Авторы этого подлога находились явно не в ладах с хронологией. Пилат был смещен с должности в 36 году н. э. и не мог посылать донесения императору Клавдию, ставшему императором только в 41 году.

По-видимому, к 111 веку относится также Евангелие Никодима, в котором значительно подробнее, чем в Новом завете, излагается допрос Пилатом Иисуса. Прокуратор рисуется крайне благожелательным по отношению к Иисусу, разрешающим давать показания свидетелям, которые выступили в защиту подсудимого, Пилат прямо упрекает иудеев за то, что они гневались и скрежетали зубами, услышав правду об Иисусе. В рассказе Никодима повествуется о небывалом происшествии: когда Иисуса вели на допрос, перед ним сами собой склонились знамена, которые держали римские легионеры. Знамена кланялись Иисусу и когда иудеи взяли их в руки, чтобы опровергнуть свершившееся на глазах у всех чудо. Оставалось необъясненным только то, почему Пилат, который изображен столь сочувствующим Иисусу, не освобождает его, пользуясь своей неограниченной властью римского наместника.

Существуют легенды о суровом наказании Пилата в Риме при императорах Калигуле или Нероне, о ссылке бывшего прокуратора в Галлию, а также о его обращении в христианство. Коптская церковь чтит Пилата как святого. Историческая критика давно уже уличила авторов канонических Евангелий в незнакомстве с географией, растительным и животным миром Палестины, и главное — с нравами и обычаями иудеев I в. н. э. Это вполне относится и к незнанию евангелистами принятых там форм судопроизводства. Им не было известно, что суд должен был происходить не в доме первосвященника, а в помещении синедриона, что арест Иисуса и его процесс не могли состояться в канун праздника Пасхи и т. д. Совершенно неясной в евангельских рассказах остается позиция иерусалимской толпы — она приветствует Иисуса при въезде в город, а вскоре громко требует его казни. Если такой поворот все же произошел, непонятно, зачем понадобился властям тайный арест Иисуса в ночное время. В сочинениях авторов I в. н. э. Иосифа Флавия и Филона Александрийского наместник Понтий Пилат предстает как крутой администратор, безжалостно подавлявший любые попытки сопротивления римскому владычеству.

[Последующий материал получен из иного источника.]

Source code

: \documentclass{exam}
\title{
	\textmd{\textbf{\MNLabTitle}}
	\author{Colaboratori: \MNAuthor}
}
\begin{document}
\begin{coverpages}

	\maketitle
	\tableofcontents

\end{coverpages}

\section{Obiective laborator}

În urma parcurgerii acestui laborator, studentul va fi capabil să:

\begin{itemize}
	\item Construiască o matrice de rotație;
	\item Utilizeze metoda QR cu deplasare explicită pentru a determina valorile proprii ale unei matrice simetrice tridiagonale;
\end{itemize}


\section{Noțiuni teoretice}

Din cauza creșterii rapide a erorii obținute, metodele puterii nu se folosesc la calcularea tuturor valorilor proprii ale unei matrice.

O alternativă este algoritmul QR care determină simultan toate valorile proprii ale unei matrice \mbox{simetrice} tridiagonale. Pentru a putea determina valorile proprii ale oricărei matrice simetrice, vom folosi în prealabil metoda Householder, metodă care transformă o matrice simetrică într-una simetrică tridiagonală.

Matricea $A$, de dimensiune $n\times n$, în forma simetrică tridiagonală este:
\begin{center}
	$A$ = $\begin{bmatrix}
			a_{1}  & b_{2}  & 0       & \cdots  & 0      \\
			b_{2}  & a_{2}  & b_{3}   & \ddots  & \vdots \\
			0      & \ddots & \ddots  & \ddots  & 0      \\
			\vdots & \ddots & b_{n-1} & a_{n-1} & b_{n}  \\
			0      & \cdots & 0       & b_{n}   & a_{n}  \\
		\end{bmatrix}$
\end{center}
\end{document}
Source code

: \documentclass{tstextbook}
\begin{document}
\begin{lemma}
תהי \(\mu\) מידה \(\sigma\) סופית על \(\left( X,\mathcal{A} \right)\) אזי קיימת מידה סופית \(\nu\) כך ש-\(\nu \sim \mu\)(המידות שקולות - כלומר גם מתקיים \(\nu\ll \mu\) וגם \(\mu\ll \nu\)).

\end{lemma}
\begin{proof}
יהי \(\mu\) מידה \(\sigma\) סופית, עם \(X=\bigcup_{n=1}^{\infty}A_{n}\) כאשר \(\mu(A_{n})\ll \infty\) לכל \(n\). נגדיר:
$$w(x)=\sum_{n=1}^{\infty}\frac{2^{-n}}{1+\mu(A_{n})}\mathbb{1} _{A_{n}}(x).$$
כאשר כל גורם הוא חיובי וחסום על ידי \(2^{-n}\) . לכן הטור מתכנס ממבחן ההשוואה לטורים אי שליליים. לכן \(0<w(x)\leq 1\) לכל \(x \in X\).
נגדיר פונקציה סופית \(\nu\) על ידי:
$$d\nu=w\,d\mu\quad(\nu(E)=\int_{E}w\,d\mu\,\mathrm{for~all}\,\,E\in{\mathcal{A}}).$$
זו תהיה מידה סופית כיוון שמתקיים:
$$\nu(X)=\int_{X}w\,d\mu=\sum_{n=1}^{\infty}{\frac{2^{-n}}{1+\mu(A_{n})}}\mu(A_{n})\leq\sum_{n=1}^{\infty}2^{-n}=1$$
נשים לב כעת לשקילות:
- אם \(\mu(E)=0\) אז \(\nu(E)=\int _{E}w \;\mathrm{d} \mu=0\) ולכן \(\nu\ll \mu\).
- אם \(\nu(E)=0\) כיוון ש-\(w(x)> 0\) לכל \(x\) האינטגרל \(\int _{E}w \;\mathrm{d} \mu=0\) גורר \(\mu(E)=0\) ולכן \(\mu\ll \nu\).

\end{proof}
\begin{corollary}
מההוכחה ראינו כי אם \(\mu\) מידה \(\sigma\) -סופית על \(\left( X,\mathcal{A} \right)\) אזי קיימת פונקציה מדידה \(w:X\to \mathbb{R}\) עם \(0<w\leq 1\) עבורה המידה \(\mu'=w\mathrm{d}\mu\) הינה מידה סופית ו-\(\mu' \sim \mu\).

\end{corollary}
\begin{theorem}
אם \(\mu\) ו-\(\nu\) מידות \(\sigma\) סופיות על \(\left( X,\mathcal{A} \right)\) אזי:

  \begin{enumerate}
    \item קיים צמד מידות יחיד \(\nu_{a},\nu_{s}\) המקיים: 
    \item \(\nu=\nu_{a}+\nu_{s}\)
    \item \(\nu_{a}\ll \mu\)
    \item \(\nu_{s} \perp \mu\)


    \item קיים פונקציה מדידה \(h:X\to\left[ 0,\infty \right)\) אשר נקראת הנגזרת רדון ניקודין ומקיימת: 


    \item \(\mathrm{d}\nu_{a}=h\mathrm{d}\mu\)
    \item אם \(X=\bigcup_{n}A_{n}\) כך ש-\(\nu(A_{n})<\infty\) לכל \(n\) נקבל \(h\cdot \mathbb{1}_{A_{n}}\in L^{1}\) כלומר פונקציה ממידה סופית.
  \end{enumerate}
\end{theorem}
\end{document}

Этот реальный Пилат, конечно, никак не мог занять позицию дружеского участия или даже покровительства мятежнику, которого обвиняли, что он объявил себя царем иудейским. Римский наместник, многократно публично подчеркивавший свое пренебрежение и ненависть к обычаям Палестины, конечно, не тал бы публично демонстрировать уважение к ним, как это делает евангельский Пилат. Вдобавок история ничего не знает об обычае отпускать одного из осужденных преступников, основываясь на котором Пилат якобы пытался освободить Иисуса.

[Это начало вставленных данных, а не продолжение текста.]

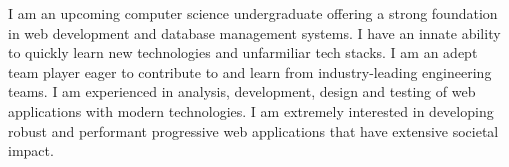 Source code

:
\begin{cvparagraph}
I am an upcoming computer science undergraduate offering a strong foundation in web development and database management systems. I have an innate ability to quickly learn new technologies
and unfarmiliar tech stacks. I am an adept team player eager to contribute to and learn from industry-leading engineering teams. I am experienced in analysis, development, design and testing
of web applications with modern technologies. I am extremely interested in developing robust and performant progressive web applications that have extensive societal impact.
\end{cvparagraph}
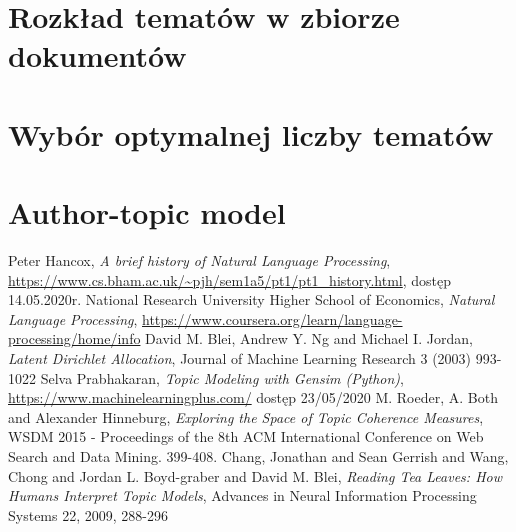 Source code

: \documentclass[a4paper,11pt,twoside]{report}
\theoremstyle{definition}
\begin{document}
\section{Rozkład tematów w zbiorze dokumentów}\label{section:ldavis}




\section{Wybór optymalnej liczby tematów}
\section{Author-topic model}




\begin{thebibliography}{25}%
 Peter Hancox, \textit{A brief history of Natural Language Processing}, \url{https://www.cs.bham.ac.uk/~pjh/sem1a5/pt1/pt1_history.html}, dostęp 14.05.2020r.
 National Research University Higher School of Economics, \textit{Natural Language Processing}, \url{https://www.coursera.org/learn/language-processing/home/info}
 David M. Blei, Andrew Y. Ng and Michael I. Jordan, \textit{Latent Dirichlet Allocation}, Journal of Machine Learning Research 3 (2003) 993-1022
 Selva Prabhakaran, \textit{Topic Modeling with Gensim (Python)}, \url{https://www.machinelearningplus.com/} dostęp 23/05/2020
 M. Roeder, A. Both and Alexander Hinneburg, \textit{Exploring the Space of Topic Coherence Measures}, WSDM 2015 - Proceedings of the 8th ACM International Conference on Web Search and Data Mining. 399-408.
 Chang, Jonathan and Sean Gerrish and Wang, Chong and Jordan L. Boyd-graber and David M. Blei, \textit{Reading Tea Leaves: How Humans Interpret Topic Models}, Advances in Neural Information Processing Systems 22, 2009, 288-296

\end{thebibliography}
\end{document}
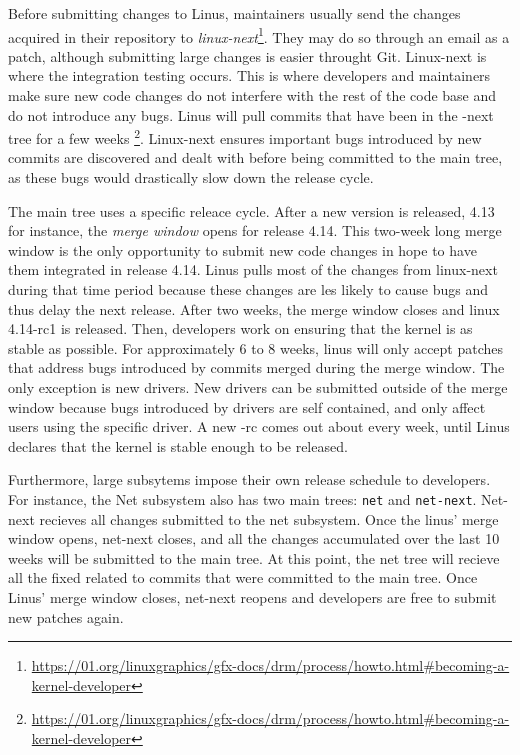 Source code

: Before submitting changes to Linus, maintainers usually send the changes acquired in their repository to \textit{linux-next}\footnote{\url{https://01.org/linuxgraphics/gfx-docs/drm/process/howto.html\#becoming-a-kernel-developer}}. They may do so through an email as a patch, although submitting large changes is easier throught Git. Linux-next is where the integration testing occurs. This is where developers and maintainers make sure new code changes do not interfere with the rest of the code base and do not introduce any bugs. Linus will pull commits that have been in the -next tree for a few weeks \footnote{\url{https://01.org/linuxgraphics/gfx-docs/drm/process/howto.html\#becoming-a-kernel-developer}}. Linux-next ensures important bugs introduced by new commits are discovered and dealt with before being committed to the main tree, as these bugs would drastically slow down the release cycle. 


The main tree uses a specific releace cycle. After a new version is released, 4.13 for instance, the \textit{merge window} opens for release 4.14. This two-week long merge window is the only opportunity to submit new code changes in hope to have them integrated in release 4.14. Linus pulls most of the changes from linux-next during that time period because these changes are les likely to cause bugs and thus delay the next release. After two weeks, the merge window closes and linux 4.14-rc1 is released. Then, developers work on ensuring that the kernel is as stable as possible. For approximately 6 to 8 weeks, linus will only accept patches that address bugs introduced by commits merged during the merge window. The only exception is new drivers. New drivers can be submitted outside of the merge window because bugs introduced by drivers are self contained, and only affect users using the specific driver. A new -rc comes out about every week, until Linus declares that the kernel is stable enough to be released. 

Furthermore, large subsytems impose their own release schedule to developers. For instance, the Net subsystem also has two main trees: \texttt{net} and \texttt{net-next}. Net-next recieves all changes submitted to the net subsystem. Once the linus' merge window opens, net-next closes, and all the changes accumulated over the last 10 weeks will be submitted to the main tree. At this point, the net tree will recieve all the fixed related to commits that were committed to the main tree. Once Linus' merge window closes, net-next reopens and developers are free to submit new patches again.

Любопытно, что мусульманская традиция по-своему интерпретирует легенду о суде Пилата, и притом очень благоприятно в отношении Пилата (а также Ирода Антипы). По этой версии (разработанной в апокрифическом Евангелии 995 года), Пилат стремился спасти невинную жертву, но иерусалимская толпа захватила Иисуса в тюрьме, подвергла его пыткам и в конце распяла на кресте.

Каждая эпоха, различные борющиеся социальные и политические группы по-своему истолковывали рассказ о суде над Христом. Бесчисленные миллионы людей видели в процессе Иисуса воплощение земной неправды, однако являвшейся лишь прологом к небесному правосудию. Суд над Иисусом рассматривали как столкновение новой веры с догматическим иудаизмом и язычеством, как спор великой истины, вечной правды со своекорыстием, эгоизмом и равнодушием, как воплощение религиозной нетерпимости и как осуществление Предначертанного Божественным Провидением, как столкновение имперского Рима и его непокорной духом провинции, как схватку фанатизма и свободы мысли, узких административных интересов и гуманизма. И разве не характерно, например, что даже в ханжески религиозной викторианской Англии прошлого века нашелся автор, Д. Ф. Стефен, так писавший об этом процессе: «Был ли Пилат прав, когда распял Христа? Я отвечаю на это, что главной обязанностью Пилата было заботиться о сохранении мира в Палестине, составить возможно лучшее понятие о следствиях, нужных для этой цели, и действовать сообразно с этим понятием, когда оно было составлено. Поэтому он был прав, если добросовестно и на разумных основаниях был уверен в том, что его образ действий был необходим для сохранения спокойствия в Палестине, и был прав в той мере, в какой был уверен в этом». Стефен даже приводил при этом пример британского колониального чиновника в Индии, который обязан был бы судить опасного смутьяна, — англичанин должен был бы повесить мятежника или сам заслуживал наказания как изменник. Стефену возражали, что, мол, Пилат был уверен в невиновности Христа и действовал под давлением, опасаясь доноса в Рим, что наместник не преследует лиц, повинных в оскорблении величества. Поэтому, мол, Пилат и был все же неправедным судьей, которым его считает христианская традиция. Следует добавить, что в XIX в. вообще в дискуссию активно включились юристы, историки права, рассматривавшие вопросы компетенции синедриона и Пилата, — были ли они превзойдены иерусалимскими судьями и прокуратором в ходе процесса, судили ли Христа по иудейским или римским законам, легальным ли было проведение процесса сперва на основе иудейского, а потом римского права, вторичный допрос Пилатом Христа после решения синедриона, насколько соответствовало поведение всех судей действовавшим тогда правовым нормам, и т. д.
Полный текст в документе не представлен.